Introduction : un événement sans précédent
Dans la nuit du 2 au 3 janvier 2026, les États-Unis ont mené une opération militaire d’envergure au Venezuela, aboutissant à la capture et à l’exfiltration du président Nicolás Maduro. Cette intervention, présentée par Washington comme une réponse à la « menace du narcotrafic » et à la « crise humanitaire », marque un tournant dans les relations internationales, tant par son audace que par ses implications juridiques, économiques et stratégiques.
Pour la première fois depuis la Seconde Guerre mondiale, une puissance occidentale procède à l’arrestation forcée d’un chef d’État en exercice sur son propre territoire, sans mandat de l’ONU ni consensus régional.
L’opération s’inscrit dans un contexte de tensions prolongées entre Caracas et Washington, exacerbées par la question pétrolière, les sanctions économiques et la rivalité géopolitique avec la Chine et la Russie.
Elle soulève des questions fondamentales : dans quelle mesure le droit international peut-il encadrer l’usage unilatéral de la force ? Quels sont les enjeux géoéconomiques sous-jacents ? Comment le Venezuela et ses alliés réagissent-ils à cette violation de souveraineté ?
1. Le déroulement de l’opération et ses justifications
a. Chronologie des événements
- Dans la nuit du 2 au 3 janvier 2026, des frappes aériennes et des opérations spéciales ciblent Caracas, notamment le complexe militaire de Fuerte Tiuna et le palais présidentiel de Miraflores. Des explosions sont signalées dans plusieurs quartiers, accompagnées de coupures d’électricité et de communications.
- Capture de Nicolás Maduro : Donald Trump annonce, depuis sa résidence de Mar-a-Lago, que les forces américaines ont « capturé et exfiltré » le président vénézuélien, ainsi que son épouse, Cilia Flores. Leur localisation reste inconnue, la vice-présidente Delcy Rodríguez exigeant une « preuve de vie » et dénonçant un « enlèvement d’État ».
- Contrôle des infrastructures pétrolières : Des sources américaines confirment la saisie de plusieurs sites clés de PDVSA (Petróleos de Venezuela, S.A.), ainsi que le blocage des exportations de brut, officiellement pour « empêcher le financement du narcotrafic ».

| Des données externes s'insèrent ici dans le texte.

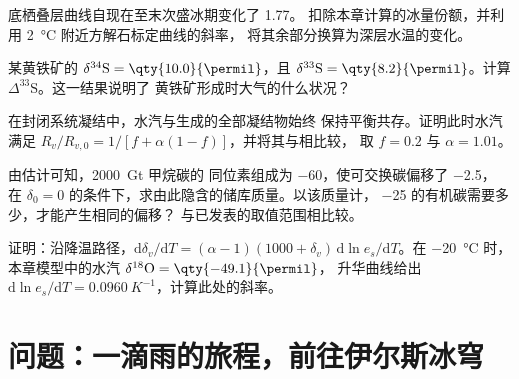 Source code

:\begin{exercise}[$\star\star$]\label{exo:b3:stable-isotopes:8}
底栖叠层曲线自现在至末次盛冰期变化了 \qty{1.77}{\permil}。
扣除本章计算的冰量份额，并利用
\qty{2}{\celsius} 附近方解石标定曲线的斜率，
将其余部分换算为深层水温的变化。
\end{exercise}

\begin{exercise}[$\star\star$]\label{exo:b3:stable-isotopes:9}
某黄铁矿的 $\delta^{34}\mathrm S = \qty{10.0}{\permil}$，且 $\delta^{33}\mathrm S =
\qty{8.2}{\permil}$。计算 $\Delta^{33}\mathrm S$。这一结果说明了
黄铁矿形成时大气的什么状况？
\end{exercise}

\begin{exercise}[$\star\star\star$]\label{exo:b3:stable-isotopes:10}
在封闭系统凝结中，水汽与生成的全部凝结物始终
保持平衡共存。证明此时水汽满足 $R_v/R_{v,0} = 1/[f +
\alpha(1 - f)]$，并将其与相比较，
取 $f = 0.2$ 与 $\alpha = 1.01$。
\end{exercise}

\begin{exercise}[$\star\star\star$]\label{exo:b3:stable-isotopes:11}
由估计可知，\qty{2000}{Gt} 甲烷碳的
同位素组成为 \qty{-60}{\permil}，使可交换碳偏移了 \qty{-2.5}{\permil}，
在 $\delta_0 = 0$ 的条件下，求由此隐含的储库质量。以该质量计，
\qty{-25}{\permil} 的有机碳需要多少，才能产生相同的偏移？
与已发表的取值范围相比较。
\end{exercise}

\begin{exercise}[$\star\star\star$]\label{exo:b3:stable-isotopes:12}
证明：沿降温路径，$\mathrm d\delta_v/\mathrm dT = (\alpha - 1)(1000 +
\delta_v)\,\mathrm d\ln e_s/\mathrm dT$。在 \qty{-20}{\celsius} 时，本章模型中的水汽
$\delta^{18}\mathrm O = \qty{-49.1}{\permil}$，
升华曲线给出 $\mathrm d\ln e_s/\mathrm dT =
\qty{0.0960}{K^{-1}}$，计算此处的斜率。
\end{exercise}

\section{问题：一滴雨的旅程，前往伊尔斯冰穹}

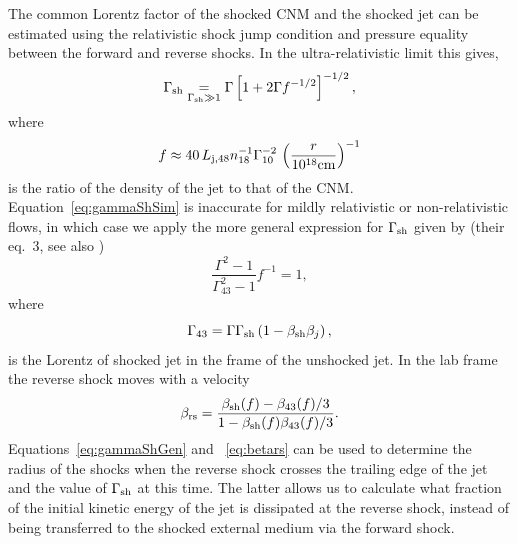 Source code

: \documentclass[usenatbib,fleqn]{mnras}
\begin{document}
The common Lorentz factor of the shocked CNM and the shocked jet can
be estimated using the relativistic shock jump condition and pressure
equality between the forward and reverse shocks.  In the
ultra-relativistic limit this gives,
\begin{equation}
\Gamma_{\rm sh} \underset{\Gamma_{\rm sh} \gg 1}= \Gamma\left[1 +
  2\Gamma f^{-1/2}\right]^{-1/2},
\label{eq:gammaShSim}
\end{equation}
where
\begin{equation}
  f\approx 40\,  L_{\rm j,48} n_{18}^{-1} \Gamma_{10}^{-2} \, \left(\frac{r}{10^{18} {\rm
        cm}}\right)^{-1} 
\end{equation}
is the ratio of the density of the jet to that of the
CNM. Equation~\eqref{eq:gammaShSim} is inaccurate for mildly relativistic or
non-relativistic flows, in which case we apply the more general
expression for $\Gamma_{\rm sh}$ given by \citet{Beloborodov&Uhm2006}
(their eq.~3, see also \citealt{Mimica&Aloy2010})
\begin{equation}
\frac{\Gamma^2-1}{\Gamma_{43}^2-1} f^{-1}=1 ,
\end{equation}
where
\begin{equation}
  \Gamma_{43}=\Gamma \Gamma_{\rm sh} \left(1-\beta_{\rm sh} \beta_j\right),
\label{eq:gammaShGen}
\end{equation}
is the Lorentz of shocked jet in the frame of the unshocked jet. In
the lab frame the reverse shock moves with a velocity
\begin{equation}
\beta_{\rm rs}=\frac{\beta_{\rm sh}(f)-\beta_{43}(f)/3}{1-\beta_{\rm
    sh}(f) \beta_{43}(f)/3}.
\label{eq:betars}
\end{equation} 
%
Equations~\eqref{eq:gammaShGen} and ~\eqref{eq:betars} can be used to
determine the radius of the shocks when the reverse shock crosses the
trailing edge of the jet and the value of $\Gamma_{\rm sh}$ at this
time.  The latter allows us to calculate what fraction of the initial
kinetic energy of the jet is dissipated at the reverse shock, instead
of being transferred to the shocked external medium via the forward
shock.



\clearpage
  \footnotesize{
    
    
  }
\end{document}
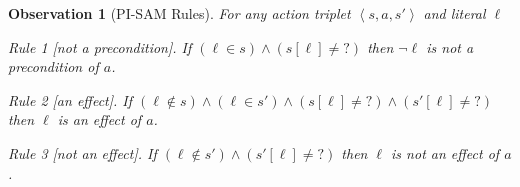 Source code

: \documentclass[letterpaper]{article} %
\newcommand{\tuple}[1]{\ensuremath{\left \langle #1 \right \rangle }}
\newcommand{\pre}{\textit{pre}}
\newcommand{\eff}{\textit{eff}}
\newcommand{\true}{\textit{true}}
\newcommand{\false}{\textit{false}}
\newcommand{\unobserved}{\textit{?}}
\newtheorem{observation}[theorem]{Observation}
\begin{document}
\begin{observation}[PI-SAM Rules]\label{obs:pi-sam-learning-rules}
For any action triplet $\tuple{s, a, s'}$ and literal $\ell$%
\begin{compactitem}
    \item[Rule 1][not a precondition]. If $\left(\ell\in s\right)\wedge
    \left(s[\ell]\neq\unobserved\right)$
    then $\neg \ell$ is not a precondition of $a$.
    \item[Rule 2][an effect]. If
    $\left(\ell\notin s\right)\wedge
     \left(\ell\in s'\right)\wedge
    \left(s[\ell]\neq\unobserved\right)\wedge
     \left(s'[\ell]\neq\unobserved\right)$ then $\ell$ is an effect of $a$.
    \item[Rule 3][not an effect]. If
    $\left(\ell\notin s'\right)\wedge
    \left(s'[\ell]\neq\unobserved\right)$ then $\ell$ is not an effect of $a$.







\end{compactitem}
\end{observation}
\end{document}
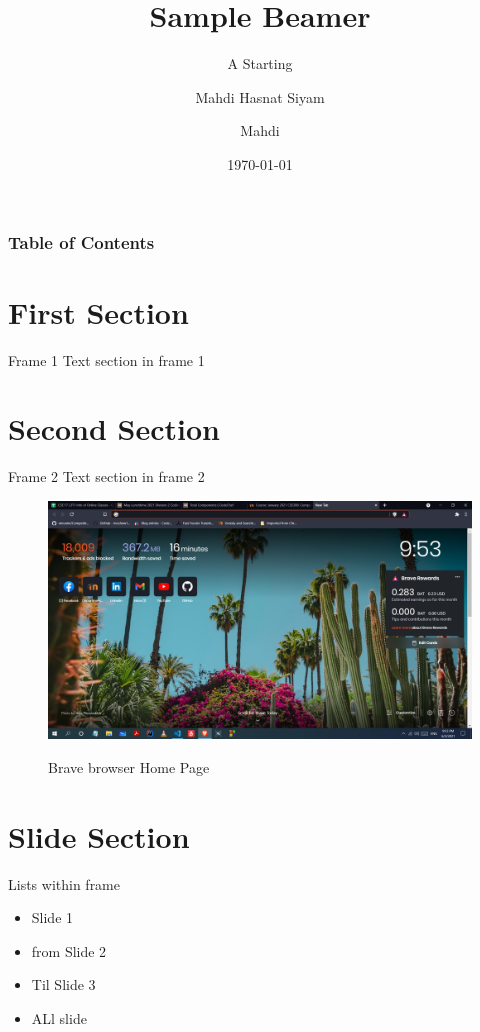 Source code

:\documentclass{beamer}
\title{Sample Beamer}
\subtitle{A Starting}
\author{Mahdi Hasnat Siyam}
\author[mahdi]{Mahdi }
\institute[CSE,BUET]{BUET BUET BUET}
\date{\today}
\begin{document}
	\frame{\titlepage}	

	\begin{frame}
		\frametitle{Table of Contents}
		\tableofcontents
	\end{frame}

	\section{First Section }

	\begin{frame}{Frame 1}
		Text section in frame 1
	\end{frame}

	\section{Second Section}
	\begin{frame}{Frame 2}
		Text section in frame 2
		\begin{figure}[h]
			\centering
			\caption{Brave browser Home Page}
			\includegraphics[scale = 0.1]{fig1.png}
			\label{fig:1}
		\end{figure}
	\end{frame}

	\section{Slide Section}
	\begin{frame}{Lists within frame}
		\begin{itemize}
			\item<2> Slide 1
			\item<2-> from Slide 2
			\item<-3> Til Slide 3
			\item<1-4> ALl slide
		\end{itemize}
	\end{frame}
\end{document}
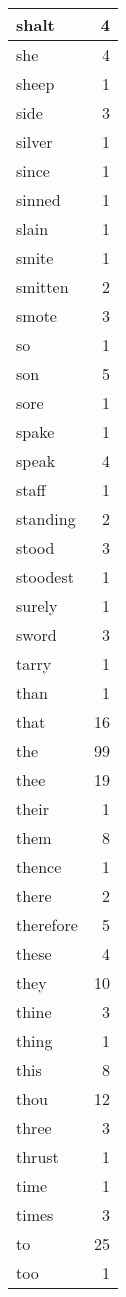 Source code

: \begin{center}
\begin{longtable}{l|r}
shalt & 4\\ \hline 
she & 4\\ \hline 
sheep & 1\\ \hline 
side & 3\\ \hline 
silver & 1\\ \hline 
since & 1\\ \hline 
sinned & 1\\ \hline 
slain & 1\\ \hline 
smite & 1\\ \hline 
smitten & 2\\ \hline 
smote & 3\\ \hline 
so & 1\\ \hline 
son & 5\\ \hline 
sore & 1\\ \hline 
spake & 1\\ \hline 
speak & 4\\ \hline 
staff & 1\\ \hline 
standing & 2\\ \hline 
stood & 3\\ \hline 
stoodest & 1\\ \hline 
surely & 1\\ \hline 
sword & 3\\ \hline 
tarry & 1\\ \hline 
than & 1\\ \hline 
that & 16\\ \hline 
the & 99\\ \hline 
thee & 19\\ \hline 
their & 1\\ \hline 
them & 8\\ \hline 
thence & 1\\ \hline 
there & 2\\ \hline 
therefore & 5\\ \hline 
these & 4\\ \hline 
they & 10\\ \hline 
thine & 3\\ \hline 
thing & 1\\ \hline 
this & 8\\ \hline 
thou & 12\\ \hline 
three & 3\\ \hline 
thrust & 1\\ \hline 
time & 1\\ \hline 
times & 3\\ \hline 
to & 25\\ \hline 
too & 1\\ \hline 

\end{longtable}
\end{center}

b. Les arguments de Washington
Trois justifications principales sont avancées :
- La lutte contre le narcotrafic : Les États-Unis accusent Maduro de « complicité avec les cartels », bien qu’aucune preuve nouvelle n’ait été rendue publique depuis les accusations de 2019.
- La protection des intérêts américains : La nationalisation des actifs de Citgo (filiale de PDVSA) et la menace sur les approvisionnements pétroliers sont invoquées.
- La restauration de la démocratie : Soutien affiché à l’opposition vénézuélienne, notamment à María Corina Machado, dont la légitimité est contestée par une partie de la population et des observateurs internationaux.
c. Une opération illégale au regard du droit international
- Violation de la Charte de l’ONU : L’article 2(4) interdit expressément le recours à la force contre l’intégrité territoriale ou l’indépendance politique d’un État. L’opération américaine, menée sans mandat du Conseil de sécurité, constitue une agression armée au sens de la résolution 3314 (1974) de l’Assemblée générale.
- Absence de légitime défense : Aucun acte armé vénézuélien contre les États-Unis n’a été prouvé. La CIJ (Cour internationale de Justice) a rappelé à plusieurs reprises que la légitime défense ne peut être invoquée de manière préventive.
- Précédents juridiques : L’affaire Nicaragua c. États-Unis (1986) avait déjà condamné Washington pour son soutien aux Contras. La CIJ pourrait être saisie par le Venezuela, bien que sa compétence dépende du consentement des parties.
Réactions internationales à l’opération américaine (3 janvier 2026)
|
Pays/Organisation
|
Position officielle
|
Implications géopolitiques
|
|
ONU (Antonio Guterres)
|
« Grave atteinte au droit international », « dangereux précédent »
|
Risque de paralysie du Conseil de sécurité (veto américain)
|
|
Chine
|
« Comportement hégémonique », « violation flagrante de la souveraineté »
|
Renforcement des liens avec Moscou et Caracas ; menace de sanctions économiques
|
|
Russie
|
« Agression inacceptable », soutien « sans faille » à Maduro
|
Déploiement de conseillers militaires ; risque d’escalade en Syrie ou en Ukraine
|
|
Mexique
|
Condamnation « avec la plus grande fermeté » ; appel à l’OEA et à l’ONU
|
Crainte d’une crise migratoire régionale
|
|
Colombie
|
Déploiement militaire à la frontière ; demande une réunion d’urgence de l’OEA
|
Tensions accrues avec les groupes armés transfrontaliers
|
|
Iran
|
« Attaque criminelle », soutien à Caracas
|
Risque de représailles dans le détroit d’Ormuz
|
|
UE (Kaja Kallas)
|
Appel à la « retenue » et au respect du droit international
|
Divisions internes : certains États membres (Espagne, Grèce) condamnent l’opération
|
|
Brésil (Lula)
|
« Coup dur pour la stabilité régionale » ; demande une réponse « vigoureuse »
|
Crainte d’une déstabilisation de l’Amérique latine
|
|
Cuba
|
« Agression impérialiste » ; soutien logistique et politique à Caracas
|
Renforcement du troc pétrole-sécurité avec le Venezuela
|
2. Les enjeux géoéconomiques : le pétrole comme nerf de la guerre
a. Le Venezuela, géant pétrolier sous sanctions
- Réserves et production : Avec 303 milliards de barils (18 % des réserves mondiales), le Venezuela possède le premier gisement prouvé de la planète. Cependant, sa production est passée de 3,5 millions de barils/jour en 2008 à moins d’1 million en 2026, en raison des sanctions, de la corruption et de la mauvaise gestion.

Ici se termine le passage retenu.